KC has actually owned this Ford since he was 15 and still learning the tricks of the trade in his father’s body shop. As a kid, he was so driven to prove his abilities that he tackled his first complete paint job when he was just 12 and took on paint and body side jobs through high school. He ultimately opened his own shop and had developed a reputation for great work even before his time on “Fast N’ Loud.” His trajectory has continued upward in the years since he left the show to focus solely on KC’s Paint Shop.

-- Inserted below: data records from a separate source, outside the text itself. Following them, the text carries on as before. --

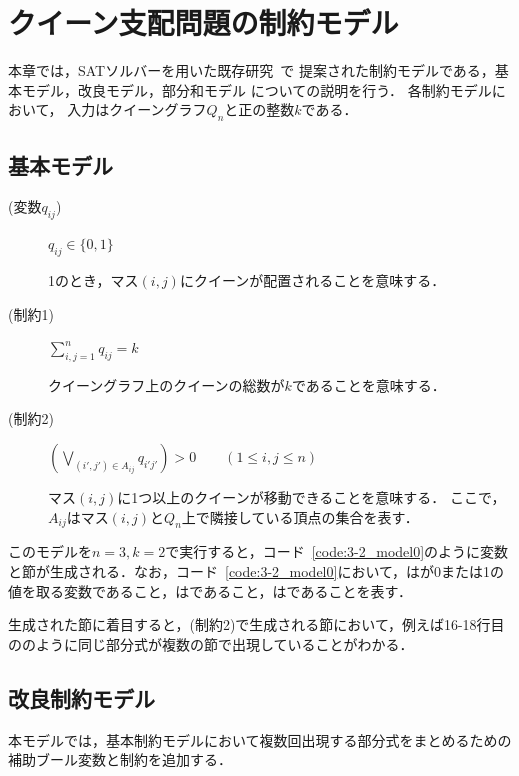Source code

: \chapter{クイーン支配問題の制約モデル}\label{chap:constraint}
本章では，SATソルバーを用いた既存研究~\cite{yamamoto21}で
提案された制約モデルである，基本モデル，改良モデル，部分和モデル
についての説明を行う．
各制約モデルにおいて，
入力はクイーングラフ$Q_{n}$と正の整数$k$である．

\section{基本モデル}
\begin{description}
 \item[(変数$q_{ij}$)] $q_{ij} \in \{0,1\}$ \par
1のとき，マス$(i,j)$にクイーンが配置されることを意味する．
 \item[(制約1)] $\sum\limits_{i,j=1}^{n} q_{ij} = k$ \par
クイーングラフ上のクイーンの総数が$k$であることを意味する．
 \item[(制約2)] $(\bigvee\limits_{(i',j')\in A_{ij}} q_{i'j'}) >0 \qquad (1 \leq i,j \leq n)$ \par
マス$(i,j)$に1つ以上のクイーンが移動できることを意味する．
ここで，$A_{ij}$はマス$(i,j)$と$Q_n$上で隣接している頂点の集合を表す．
\end{description}

このモデルを$n=3,k=2$で実行すると，コード~\ref{code:3-2_model0}のように変数と節が生成される．なお，コード~\ref{code:3-2_model0}において，はが0または1の値を取る変数であること，はであること，はであることを表す．

生成された節に着目すると，(制約2)で生成される節において，例えば16-18行目ののように同じ部分式が複数の節で出現していることがわかる．


\section{改良制約モデル}
本モデルでは，基本制約モデルにおいて複数回出現する部分式をまとめるための補助ブール変数と制約を追加する．


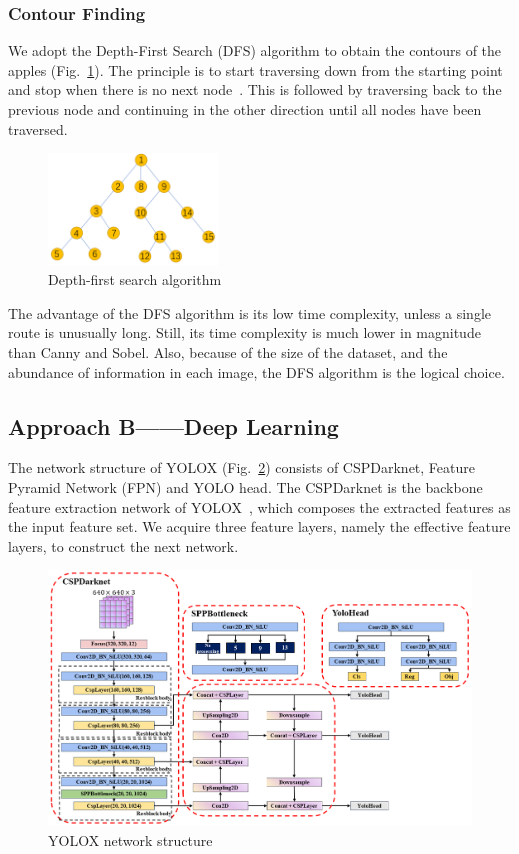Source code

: \subsubsection{Contour Finding}
We adopt the Depth-First Search (DFS) algorithm to obtain the contours of the apples (Fig.~\ref{fig:DFS}). The principle is to start traversing down from the starting point and stop when there is no next node~\citep{Gross2003}. This is followed by traversing back to the previous node and continuing in the other direction until all nodes have been traversed.

\begin{figure}[htb]
    \centering
    \includegraphics[width=0.4\textwidth]{images/Depth-first-treepng.png}
    \caption{Depth-first search algorithm}
    \label{fig:DFS}
\end{figure}

The advantage of the DFS algorithm is its low time complexity, unless a single route is unusually long. Still, its time complexity is much lower in magnitude than Canny and Sobel. Also, because of the size of the dataset, and the abundance of information in each image, the DFS algorithm is the logical choice.



\subsection{Approach B——Deep Learning}
The network structure of YOLOX (Fig.~\ref{fig:YoloX network structure}) consists of CSPDarknet, Feature Pyramid Network (FPN) and YOLO head. The CSPDarknet is the backbone feature extraction network of YOLOX~\citep{Ge2021}, which composes the extracted features as the input feature set. We acquire three feature layers, namely the effective feature layers, to construct the next network.

\begin{figure}[!ht]
    \centering
    \includegraphics[width=1.1\textwidth]{images/Yolox_structure.png}
    \caption{YOLOX network structure}
    \label{fig:YoloX network structure}
\end{figure}

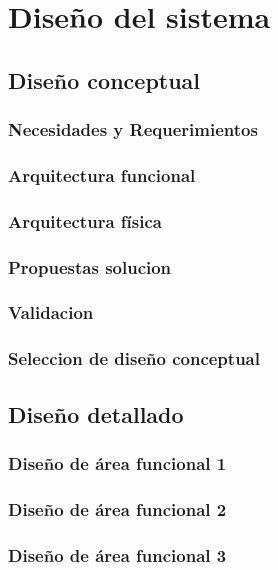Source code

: 
\chapter{Diseño del sistema}

\section{Diseño conceptual}

\subsection{Necesidades y Requerimientos}

\subsection{Arquitectura funcional}

\subsection{Arquitectura física}

\subsection{Propuestas solucion}

\subsection{Validacion}

\subsection{Seleccion de diseño conceptual}


\section{Diseño detallado}

\subsection{Diseño de área funcional 1}

\subsection{Diseño de área funcional 2}

\subsection{Diseño de área funcional 3}


\newpage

As for the F100, the only thing that’s the same as when it was built for TV is the Boxwood Green color – and even that has been redone to a higher caliber than ever. The latest rebuild began in 2017 with a Roadster Shop Fast Track chassis, which gave the truck a much-lower stance and incredible handling capabilities. In addition to the performance-bred IFS, four-bar rear suspension, coil-over shocks, and 9-inch rearend with Strange axles, the chassis was assembled with Wilwood 15- and 14-inch disc brakes clamped by six- and four-piston calipers, respectively. Polished Budnik Gasser-G wheels – 19×10- and 19×12-inches – are wrapped in Toyo 275/30 and 345/30 tires.
The extra grip, handling, braking, and strength were all necessary considering the increased power KC had planned. The truck came together for SEMA with a high-compression Ford Performance Aluminator Coyote crate engine upgraded with COMP cams and topped with a Whipple supercharger. That has since given way to a 5.2-liter Ford Voodoo engine from RPG Racing Engines filled with forged internals and fitted with heads from Frankenstein Engine Dynamics and a Whipple supercharger – a combination good for more than 1,000 horsepower. KC turned to GAP Racing to build the custom headers and 3-inch exhaust, which incorporates Vibrant exhaust resonators and Roush active mufflers in an effort to keep things quiet. A Tremec T56 six-speed transmission gives KC control of gear changes.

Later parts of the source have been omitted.